Raised in rural Saskatchewan and now living in Toronto, HOLLY LUHNING holds a PhD in eighteenth-century literature, madness and theories of the body. She has received a Saskatchewan Lieutenant Governor’s Arts Award, and her collection of poetry, Sway, was nominated for a Saskatchewan Book Award. Her first novel, Quiver, was released in January 2011 by HarperCollins Canada to much critical praise. Of the psychological thriller, the National Post boasted: “Fast and wicked and dark. The writing in this novel is as clean and slick as a stiletto between the ribs.”
CATHERINE GRAHAM, a poet and educator, was born in Hamilton, Ontario, and educated in Canada and the United Kingdom. She is the author of four critically acclaimed poetry collections: Winterkill, The Red Element, Pupa, and The Watch. Her poetry has appeared in literary journals in North America, the United Kingdom and Ireland and has been frequently anthologized. Graham earned an MA in Creative Writing from Lancaster University in England. She now lives and writes in Toronto, where she teaches creative writing and designs and delivers workshops on creativity for the business and academic community. She is Marketing Coordinator of the Rowers Pub Reading Series and Vice President of the non-profit organization Project Bookmark Canada, which works to place fictional text in our everyday geography.

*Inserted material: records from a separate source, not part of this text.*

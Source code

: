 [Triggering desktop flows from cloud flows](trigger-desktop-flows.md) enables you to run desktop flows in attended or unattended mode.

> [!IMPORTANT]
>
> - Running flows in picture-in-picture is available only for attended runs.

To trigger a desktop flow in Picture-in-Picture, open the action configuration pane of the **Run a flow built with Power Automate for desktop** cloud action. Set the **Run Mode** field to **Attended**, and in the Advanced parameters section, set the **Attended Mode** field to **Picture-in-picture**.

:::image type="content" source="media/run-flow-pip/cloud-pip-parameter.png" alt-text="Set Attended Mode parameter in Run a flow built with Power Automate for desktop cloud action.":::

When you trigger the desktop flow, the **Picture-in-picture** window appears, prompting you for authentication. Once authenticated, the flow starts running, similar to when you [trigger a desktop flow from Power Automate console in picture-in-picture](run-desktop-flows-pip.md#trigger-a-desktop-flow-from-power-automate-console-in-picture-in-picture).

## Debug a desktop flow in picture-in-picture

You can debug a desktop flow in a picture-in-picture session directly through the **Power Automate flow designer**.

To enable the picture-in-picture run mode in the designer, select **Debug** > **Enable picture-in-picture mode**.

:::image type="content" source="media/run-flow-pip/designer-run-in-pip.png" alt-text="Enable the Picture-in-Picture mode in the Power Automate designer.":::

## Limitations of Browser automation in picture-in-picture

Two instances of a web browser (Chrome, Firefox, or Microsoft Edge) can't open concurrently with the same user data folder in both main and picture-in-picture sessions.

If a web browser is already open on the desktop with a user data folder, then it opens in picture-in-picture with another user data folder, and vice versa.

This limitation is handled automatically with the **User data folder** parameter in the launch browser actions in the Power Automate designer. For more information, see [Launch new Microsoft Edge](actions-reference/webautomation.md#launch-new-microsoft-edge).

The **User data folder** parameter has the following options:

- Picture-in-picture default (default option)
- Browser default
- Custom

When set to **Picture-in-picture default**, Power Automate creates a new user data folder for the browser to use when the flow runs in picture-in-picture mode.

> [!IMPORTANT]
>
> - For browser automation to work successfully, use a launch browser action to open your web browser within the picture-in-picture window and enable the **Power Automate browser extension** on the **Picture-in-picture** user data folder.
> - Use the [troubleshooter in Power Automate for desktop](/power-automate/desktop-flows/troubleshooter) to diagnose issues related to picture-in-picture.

Ottawa poet PEARL PIRIE’s chapbooks have been published by above/ground and AngelHouse Press. Her book been shed bore came out from Chaudiere Books in 2010. Her poems were included in ditch, anthology 4. Her poems have been published in places such as dandelion and This Magazine, and in small press including gar, unarmed and 1cent as well as in chapbooks and broadsheets of Haiku Canada and Haiku North America. She has coordinated the Pre-Tree Poetry Workshops since 2009 and does chapbooks phafours. Her manuscript Thirsts won the Robert Kroetsch Award for Innovative Poetry in 2010. This, her second collection, will be released this fall by Snare.
SUSAN GILLIS has lived on both the Atlantic and Pacific coasts, and now divides her time between Montreal and the Tay Valley. The Rapids, her third book of poems, is forthcoming from Brick in 2012.